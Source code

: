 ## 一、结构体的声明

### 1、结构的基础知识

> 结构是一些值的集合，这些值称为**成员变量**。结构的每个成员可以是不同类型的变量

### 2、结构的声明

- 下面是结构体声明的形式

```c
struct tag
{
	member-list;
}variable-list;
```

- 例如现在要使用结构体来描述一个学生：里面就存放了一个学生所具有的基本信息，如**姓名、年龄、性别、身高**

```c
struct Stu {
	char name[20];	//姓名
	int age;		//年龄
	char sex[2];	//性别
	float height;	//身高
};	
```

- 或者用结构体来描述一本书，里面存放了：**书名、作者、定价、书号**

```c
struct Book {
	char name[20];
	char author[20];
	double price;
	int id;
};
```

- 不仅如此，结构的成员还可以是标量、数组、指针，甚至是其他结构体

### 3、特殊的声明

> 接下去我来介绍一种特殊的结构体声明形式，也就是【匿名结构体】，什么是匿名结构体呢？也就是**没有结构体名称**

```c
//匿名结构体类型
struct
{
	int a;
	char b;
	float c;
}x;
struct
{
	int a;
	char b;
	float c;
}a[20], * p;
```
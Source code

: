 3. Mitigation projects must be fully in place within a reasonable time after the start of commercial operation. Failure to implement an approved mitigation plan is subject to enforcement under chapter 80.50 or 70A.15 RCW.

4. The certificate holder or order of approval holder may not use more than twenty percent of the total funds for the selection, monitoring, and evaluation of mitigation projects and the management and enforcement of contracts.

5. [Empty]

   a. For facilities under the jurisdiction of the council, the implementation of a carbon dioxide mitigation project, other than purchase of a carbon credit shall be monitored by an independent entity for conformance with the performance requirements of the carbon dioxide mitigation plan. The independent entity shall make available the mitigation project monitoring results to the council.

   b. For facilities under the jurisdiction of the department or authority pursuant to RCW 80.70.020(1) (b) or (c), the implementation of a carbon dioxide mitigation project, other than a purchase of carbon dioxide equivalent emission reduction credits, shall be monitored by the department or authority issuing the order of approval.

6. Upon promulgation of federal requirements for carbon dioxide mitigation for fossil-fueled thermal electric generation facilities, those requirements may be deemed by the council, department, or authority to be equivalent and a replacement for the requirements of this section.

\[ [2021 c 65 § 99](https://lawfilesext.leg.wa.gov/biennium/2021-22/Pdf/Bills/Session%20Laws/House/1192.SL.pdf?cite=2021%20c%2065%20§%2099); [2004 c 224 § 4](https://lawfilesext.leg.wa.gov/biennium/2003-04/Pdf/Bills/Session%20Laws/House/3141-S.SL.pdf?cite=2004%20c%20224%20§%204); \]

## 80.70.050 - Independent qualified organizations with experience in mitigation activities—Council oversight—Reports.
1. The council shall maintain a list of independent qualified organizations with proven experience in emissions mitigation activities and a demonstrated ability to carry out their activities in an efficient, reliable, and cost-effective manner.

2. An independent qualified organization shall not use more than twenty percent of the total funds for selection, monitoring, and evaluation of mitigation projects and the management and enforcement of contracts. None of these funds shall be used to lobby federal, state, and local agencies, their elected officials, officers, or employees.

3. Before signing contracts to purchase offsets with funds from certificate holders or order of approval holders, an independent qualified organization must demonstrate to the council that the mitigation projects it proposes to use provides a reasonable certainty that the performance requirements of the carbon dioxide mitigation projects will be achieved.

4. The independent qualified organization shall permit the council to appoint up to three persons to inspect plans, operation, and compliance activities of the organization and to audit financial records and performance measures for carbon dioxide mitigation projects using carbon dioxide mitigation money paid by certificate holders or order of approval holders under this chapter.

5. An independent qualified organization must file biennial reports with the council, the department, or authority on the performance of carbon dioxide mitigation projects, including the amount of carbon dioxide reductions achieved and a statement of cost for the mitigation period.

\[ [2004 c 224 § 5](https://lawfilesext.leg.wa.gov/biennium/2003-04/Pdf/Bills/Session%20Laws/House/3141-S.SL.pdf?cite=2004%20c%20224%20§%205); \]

#### [WORK REQUEST]
Each line of the listing that includes the word "this" should be copied out.

#### [FINISHED EXERCISE]
6. Upon promulgation of federal requirements for carbon dioxide mitigation for fossil-fueled thermal electric generation facilities, those requirements may be deemed by the council, department, or authority to be equivalent and a replacement for the requirements of this section.
4. The independent qualified organization shall permit the council to appoint up to three persons to inspect plans, operation, and compliance activities of the organization and to audit financial records and performance measures for carbon dioxide mitigation projects using carbon dioxide mitigation money paid by certificate holders or order of approval holders under this chapter.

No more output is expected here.